Es beginnt mit dem Ende einer Reise einmal rund um die Welt in 80 Tagen. Phileas Fogg hat seine Wette gewonnen und sitzt entspannt in seinem Club, als er von einer jungen Frau um Hilfe gebeten wird. Es ist die Nichte des berühmten Meeresforschers Pierre Aronnax. Der Professor ist während einer Seereise mitten auf dem Atlantik spurlos aus seiner Schiffskabine verschwunden.

Zusammen mit seiner Frau Aouda und seinem treuen Diener Passepartout macht sich Fogg auf nach New York, um dort mit seiner Suche nach dem Professor zu beginnen. Doch als seine Frau bei einem mysteriösen Angriff auf ihr Schiff über Bord fällt, springen Fogg und sein Diener hinter ihr her in die Fluten.

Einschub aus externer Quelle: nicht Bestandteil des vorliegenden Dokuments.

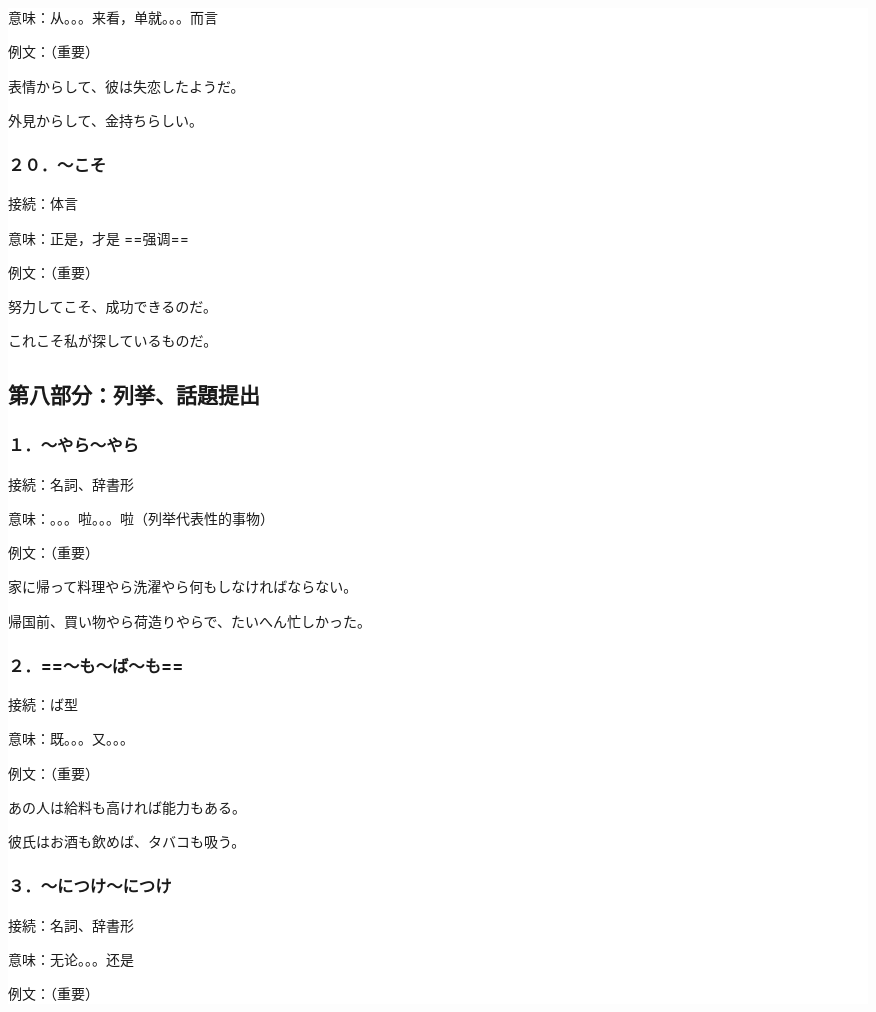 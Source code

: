 意味：从。。。来看，单就。。。而言

例文：（重要）

表情からして、彼は失恋したようだ。

外見からして、金持ちらしい。



### ２０．～こそ

接続：体言

意味：正是，才是	==强调==

例文：（重要）

努力してこそ、成功できるのだ。

これこそ私が探しているものだ。



## 第八部分：列挙、話題提出



### １．～やら～やら

接続：名詞、辞書形

意味：。。。啦。。。啦（列举代表性的事物）

例文：（重要）

家に帰って料理やら洗濯やら何もしなければならない。

帰国前、買い物やら荷造りやらで、たいへん忙しかった。



### ２．==～も～ば～も==

接続：ば型

意味：既。。。又。。。

例文：（重要）

あの人は給料も高ければ能力もある。

彼氏はお酒も飲めば、タバコも吸う。



### ３．～につけ～につけ

接続：名詞、辞書形

意味：无论。。。还是

例文：（重要）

Gerettet werden die drei von Kapitän Nemo und seinem einzigartigen Unterseeboot, der Nautilus.

An Bord treffen sie auch den verschwundenen Professor, der sich im Gegensatz zu den drei Weltreisenden aus freien Stücken dort aufhält. Nachdem Fogg Nemo aus den Tentakeln eines riesigen Kraken gerettet hat, verdient er sich die Freundschaft des Kapitäns. Beide müssen schließlich erkennen, dass der Menschheit eine viel größere Gefahr durch den wahnsinnigen Erfinder Robur und seinen unheimlichen Handlangern droht.

"Für Sie und mich mag es das Zeitalter der Maschinen und Telegrafen sein, aber der gemeine Matrose ist noch genauso abergläubisch wie im finstersten Mittelalter."

Der französische Autor Jules Verne wurde vor allem durch seine fantastischen Abenteuerromane Reise um die Erde in 80 Tagen, 20.000 Meilen unter dem Meer, Der Kurier des Zaren oder Die Reise zum Mittelpunkt der Erde bekannt. Es gab zwischen den einzelnen Romanen so gut wie keine Querverbindungen. Nemo taucht zwar noch einmal kurz in den Roman Die geheimnisvolle Insel auf und James T. Maston vom Kanonenclub Baltimore hat sowohl in Vernes beiden Mondromanen als auch in Der Schuß am Kilimandscharo seinen Auftritt. Vernes Gesamtwerk ist aber weit davon entfernt, ein zusammenhängendes Universum zu bilden.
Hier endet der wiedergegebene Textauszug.